WACS 35TH World Congress
Daejeon, Korea

As I'd mentioned previously, Gordon Mizusawa (MCA Board Secretary) and myself attended the 35th Bi-Annual WACS World Congress as representatives for the Micronesian Chefs' Association. It was a full-on travel experience and my first time to Korea. Of course, one of my desires was to eat Korean cuisine and have some fresh kimchi(which I actually did upon arriving during a breakfast meeting where I had Kalbi tang—beef rib soup). I did have other opportunities to sample some of the excellent cuisine of Korea and I'll write about that a little later.

The WACS Congress was attended by some 3000 chefs representing 93 countries. The event featured seminars, guest speakers, symposiums, trade shows, culinary competitions, product displays, cooking demonstrations, cultural entertainment, and a special musical event - a live K-Pop concert! It was Gordon and my mission (as an MCA Director) to spread awareness about Guam (we had Guam pins and decal maps showing Guam's regional location). You'd be surprised by how many people didn't have the slightest idea where Guam was, even if they'd heard the name!! We also were there to learn as much as we could about the WACS family, the people, the philosophy, and the organization and how we could bring back information that would benefit the MCA. We met the challenge head on and gave out cards and pins and collected much the same. We were among the most aggressive of all participants(only outdone by the 3 countries who were competing to host the 2016 World Congress, namely Greece, Turkey, and South Africa). I believe South Africa won this!

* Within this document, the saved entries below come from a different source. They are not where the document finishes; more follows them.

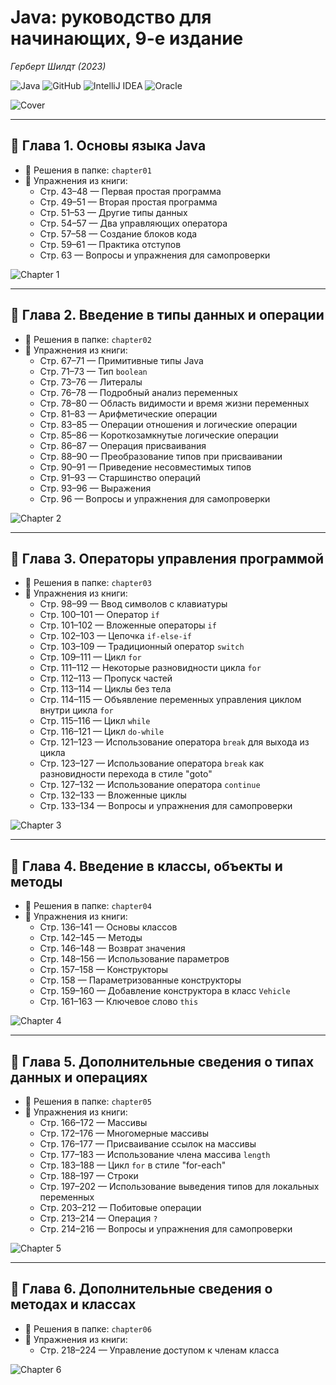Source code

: # Java: руководство для начинающих, 9-е издание
*Герберт Шилдт (2023)*

![Java](https://img.shields.io/badge/java-%23ED8B00.svg?style=for-the-badge&logo=java&logoColor=white)
![GitHub](https://img.shields.io/badge/github-%23121011.svg?style=for-the-badge&logo=github&logoColor=white)
![IntelliJ IDEA](https://img.shields.io/badge/IntelliJIDEA-000000.svg?style=for-the-badge&logo=intellij-idea&logoColor=white)
![Oracle](https://img.shields.io/badge/Oracle-F80000?style=for-the-badge&logo=oracle&logoColor=white)

![Cover](images/cover.png)

---

## 📘 Глава 1. Основы языка Java

- 📂 Решения в папке: `chapter01`
- 📄 Упражнения из книги:
    - Стр. 43–48 — Первая простая программа
    - Стр. 49–51 — Вторая простая программа
    - Стр. 51–53 — Другие типы данных
    - Стр. 54–57 — Два управляющих оператора
    - Стр. 57–58 — Создание блоков кода
    - Стр. 59–61 — Практика отступов
    - Стр. 63 — Вопросы и упражнения для самопроверки

![Chapter 1](images/chapter-01.png)

---

## 📘 Глава 2. Введение в типы данных и операции

- 📂 Решения в папке: `chapter02`
- 📄 Упражнения из книги:
    - Стр. 67–71 — Примитивные типы Java 
    - Стр. 71–73 — Тип `boolean`
    - Стр. 73–76 — Литералы 
    - Стр. 76–78 — Подробный анализ переменных 
    - Стр. 78–80 — Область видимости и время жизни переменных 
    - Стр. 81–83 — Арифметические операции 
    - Стр. 83–85 — Операции отношения и логические операции 
    - Стр. 85–86 — Короткозамкнутые логические операции 
    - Стр. 86–87 — Операция присваивания 
    - Стр. 88–90 — Преобразование типов при присваивании 
    - Стр. 90–91 — Приведение несовместимых типов 
    - Стр. 91–93 — Старшинство операций 
    - Стр. 93–96 — Выражения 
    - Стр. 96 — Вопросы и упражнения для самопроверки

![Chapter 2](images/chapter-02.png)

---

## 📘 Глава 3. Операторы управления программой

- 📂 Решения в папке: `chapter03`
- 📄 Упражнения из книги:
    - Стр. 98–99 — Ввод символов с клавиатуры
    - Стр. 100–101 — Оператор `if`
    - Стр. 101–102 — Вложенные операторы `if`
    - Стр. 102–103 — Цепочка `if-else-if`
    - Стр. 103–109 — Традиционный оператор `switch`
    - Стр. 109–111 — Цикл `for`
    - Стр. 111–112 — Некоторые разновидности цикла `for`
    - Стр. 112–113 — Пропуск частей
    - Стр. 113–114 — Циклы без тела
    - Стр. 114–115 — Объявление переменных управления циклом внутри цикла `for`
    - Стр. 115–116 — Цикл `while`
    - Стр. 116–121 — Цикл `do-while`
    - Стр. 121–123 — Использование оператора `break` для выхода из цикла
    - Стр. 123–127 — Использование оператора `break` как разновидности перехода в стиле "goto"
    - Стр. 127–132 — Использование оператора `continue`
    - Стр. 132–133 — Вложенные циклы
    - Стр. 133–134 — Вопросы и упражнения для самопроверки

![Chapter 3](images/chapter-03.png)

---

## 📘 Глава 4. Введение в классы, объекты и методы

- 📂 Решения в папке: `chapter04`
- 📄 Упражнения из книги:
    - Стр. 136–141 — Основы классов
    - Стр. 142–145 — Методы
    - Стр. 146–148 — Возврат значения
    - Стр. 148–156 — Использование параметров
    - Стр. 157–158 — Конструкторы
    - Стр. 158 — Параметризованные конструкторы
    - Стр. 159–160 — Добавление конструктора в класс `Vehicle`
    - Стр. 161–163 — Ключевое слово `this`

![Chapter 4](images/chapter-04.png)

---

## 📘 Глава 5. Дополнительные сведения о типах данных и операциях

- 📂 Решения в папке: `chapter05`
- 📄 Упражнения из книги:
    - Стр. 166–172 — Массивы
    - Стр. 172–176 — Многомерные массивы
    - Стр. 176–177 — Присваивание ссылок на массивы
    - Стр. 177–183 — Использование члена массива `length`
    - Стр. 183–188 — Цикл `for` в стиле "for-each"
    - Стр. 188–197 — Строки
    - Стр. 197–202 — Использование выведения типов для локальных переменных
    - Стр. 203–212 — Побитовые операции
    - Стр. 213–214 — Операция `?`
    - Стр. 214–216 — Вопросы и упражнения для самопроверки

![Chapter 5](images/chapter-05.png)

---

## 📘 Глава 6. Дополнительные сведения о методах и классах

- 📂 Решения в папке: `chapter06`
- 📄 Упражнения из книги:
    - Стр. 218–224 — Управление доступом к членам класса

![Chapter 6](images/chapter-06.png)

We met with the movers and shakers of the culinary world while at WACS, meeting people like Chef Toshi Utsunomiya from the All Japan Chefs Assn., who was designated an Honorary WACS Member(he's attended 16 of these congresses) and is a friend and colleague of one our MCA directors, Josef Budde, who is the Executive Chef of Hyatt Regency Guam. We caught up with former Guam Resident Remo Berdux, who was the WACS Head Judge and is President of Le Toques Blanches Korea. Remo was our MCA President and Executive Chef of the Hyatt. He was one of the visionaries who created the fund-raising concept known as the Celebrity Chefs Cup Competition put on by the University of Guam Endowment Fund. Of course we met our WACS officials including President Gissur Gudmundsson, from Iceland. I am in one of the photos with a group from the Ukraine. They enjoyed the Guam decals and pins, and promised to come visit! We met with some culinary educators and chefs from Taiwan, one of whom knew GCC's Dr. Frank Tung. Glenn Austin is our Pacific Area Director for WACS. He and his wife Cassandra have visited Guam twice and we had the opportunity to meet with other Pacific Region Members including Vanuatu, New Zealand, and Australia to discuss regional information sharing and competitions. The prospect of Guam hosting a future Pacific Challenge is not that far off and could happen as early as next year! We've got some talented junior chefs who could hold their own and represent Guam. Glenn is a big player in WACS and is the Global Corporate Chef for Fonterra, a large exporter of dairy and cheeses.

On one day we had the opportunity to vote alongside the other delegates and participate in the parade of nations, where all 93 member countries flags were individually announced and carried to the front. We sure raised a cheer when the name "Guam" was announced!! (We'd already had fans by then so were joined in the cheering!). The first lady of Korea, Yoon-Ok Kim, was our honored guest speaker and Honorary Ambassador for WACS during this Congress. She encouraged all chefs to experience the flavors of Korean cuisine. That's what we did. I'll be writing more on this later! As you can surmise, this was an event of the lifetime and we expect to participate in future World Congresses, with the next one to be held in Norway in 2014. What an amazing experience that will be!